Naked City
Perry, Strayhorn spar over education funding
By Amy Smith, Fri., July 1, 2005

After launching a cheery radio spot and swinging across Texas to promote his school finance plan to friendly audiences, Gov. Rick Perry returned to the Capitol on Monday, where the so-called Perry Plan faced its toughest criticism yet.
First, Comptroller Carole Keeton Strayhorn deemed the plan a failure, predicting it would create the largest tax hike in state history and force the 2007 Legislature to increase taxes by as much as $2.6 billion. The comptroller a gubernatorial candidate who is challenging Perry in next year's GOP primary also took issue with the centerpiece of Perry's plan a $7 billion property tax cut which Strayhorn said would leave the state with a $200 million shortfall. "This is the second plan Gov. Perry has offered up and, like the first, it simply does not add up," she said. She advised the governor to "pull down this plan, regroup, and try again."

About an hour later, several members of the House Ways and Means Committee aired similar concerns, even after a team of Perry representatives laid out the proposal in greater detail. Committee members viewed the plan as a short-term bandage that fails to identify how the state will continue paying for future property tax cuts after the first budget year. They also pointed out the plan's failure to offer any significant reforms in business tax loopholes. The committee took no action. Chairman Jim Keffer, R-Eastland, allowed that Perry's radio ad and road show put lawmakers in a tough spot. It's one thing for the governor to try to sell the proposal to voters, Keffer said, but legislators have the onus of delivering on promises that aren't even in the plan. "Now we have to try to live up to that sound bite," he said.

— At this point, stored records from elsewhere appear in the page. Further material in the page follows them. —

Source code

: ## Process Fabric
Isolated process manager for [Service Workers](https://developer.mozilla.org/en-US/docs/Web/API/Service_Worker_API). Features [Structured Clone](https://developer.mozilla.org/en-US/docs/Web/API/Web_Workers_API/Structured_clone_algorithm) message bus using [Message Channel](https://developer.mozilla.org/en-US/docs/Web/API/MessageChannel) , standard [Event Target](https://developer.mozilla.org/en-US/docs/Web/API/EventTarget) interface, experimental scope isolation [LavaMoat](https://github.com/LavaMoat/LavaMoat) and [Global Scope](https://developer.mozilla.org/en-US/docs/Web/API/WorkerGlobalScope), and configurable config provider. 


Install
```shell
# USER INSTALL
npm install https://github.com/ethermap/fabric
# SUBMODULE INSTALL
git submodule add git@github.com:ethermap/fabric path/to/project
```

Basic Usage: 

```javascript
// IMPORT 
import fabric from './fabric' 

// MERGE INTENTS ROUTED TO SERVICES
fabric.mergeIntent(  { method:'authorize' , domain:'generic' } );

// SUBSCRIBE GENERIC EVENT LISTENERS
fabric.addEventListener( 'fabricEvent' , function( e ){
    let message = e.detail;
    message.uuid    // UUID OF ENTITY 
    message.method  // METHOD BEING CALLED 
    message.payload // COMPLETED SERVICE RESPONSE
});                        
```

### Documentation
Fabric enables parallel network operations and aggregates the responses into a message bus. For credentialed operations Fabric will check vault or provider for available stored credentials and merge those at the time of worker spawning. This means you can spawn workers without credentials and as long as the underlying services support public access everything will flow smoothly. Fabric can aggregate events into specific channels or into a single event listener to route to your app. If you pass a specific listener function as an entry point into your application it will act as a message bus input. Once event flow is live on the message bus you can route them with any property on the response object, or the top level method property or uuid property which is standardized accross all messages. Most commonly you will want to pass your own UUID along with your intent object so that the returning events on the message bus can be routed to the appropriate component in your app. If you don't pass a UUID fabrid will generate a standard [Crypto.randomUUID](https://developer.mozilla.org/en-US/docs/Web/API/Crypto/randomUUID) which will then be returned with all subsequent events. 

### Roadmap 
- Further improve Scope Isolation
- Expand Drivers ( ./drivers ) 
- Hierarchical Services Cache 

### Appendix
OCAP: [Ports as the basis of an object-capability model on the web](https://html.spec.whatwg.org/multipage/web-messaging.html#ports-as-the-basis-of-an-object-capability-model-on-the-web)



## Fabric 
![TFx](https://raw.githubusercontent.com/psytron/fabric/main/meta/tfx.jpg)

Keffer had solicited the comptroller's analysis of the Perry Plan, but Strayhorn took advantage of the opportunity to publicly lambaste the proposal at a well-attended press conference.
Perry spokeswoman Kathy Walt dismissed the comptroller's attacks as political grandstanding. "Everyone had hoped [Strayhorn] could put aside her political ambition with her well-established pattern of cheap political attacks to provide an honest analysis," Walt said. "Unfortunately, she is trying to stand in the way of a record $7 billion property tax cut and a $5 billion increase for schools to further her political agenda." Walt also took issue with Strayhorn's refusal to present her own school finance plan. The comptroller has so far declined the invitation, saying Perry would thumb his nose at anything she proposed.
Perry's plan did get at least a partial thumbs-up on Monday, with the state chapter of Americans for Prosperity and a new group called First Class Education touting the governor's support for "the 65 cent solution." The proposal stems from an anti-tax sentiment that Texas taxpayers spend more money on education, while school districts spend less on actual classroom instruction. The proposal would require school districts to spend at least 65 cents of every education dollar in the classroom. The idea is that the plan would reap an additional $1.6 billion for instruction without raising taxes. Perry's radio ads plug the "65 cent solution," and House Public Ed Chair Kent Grusendorf added the plan as an amendment to HB 2, the school finance bill that legislators passed on Tuesday. The tax component of the plan will be considered separately.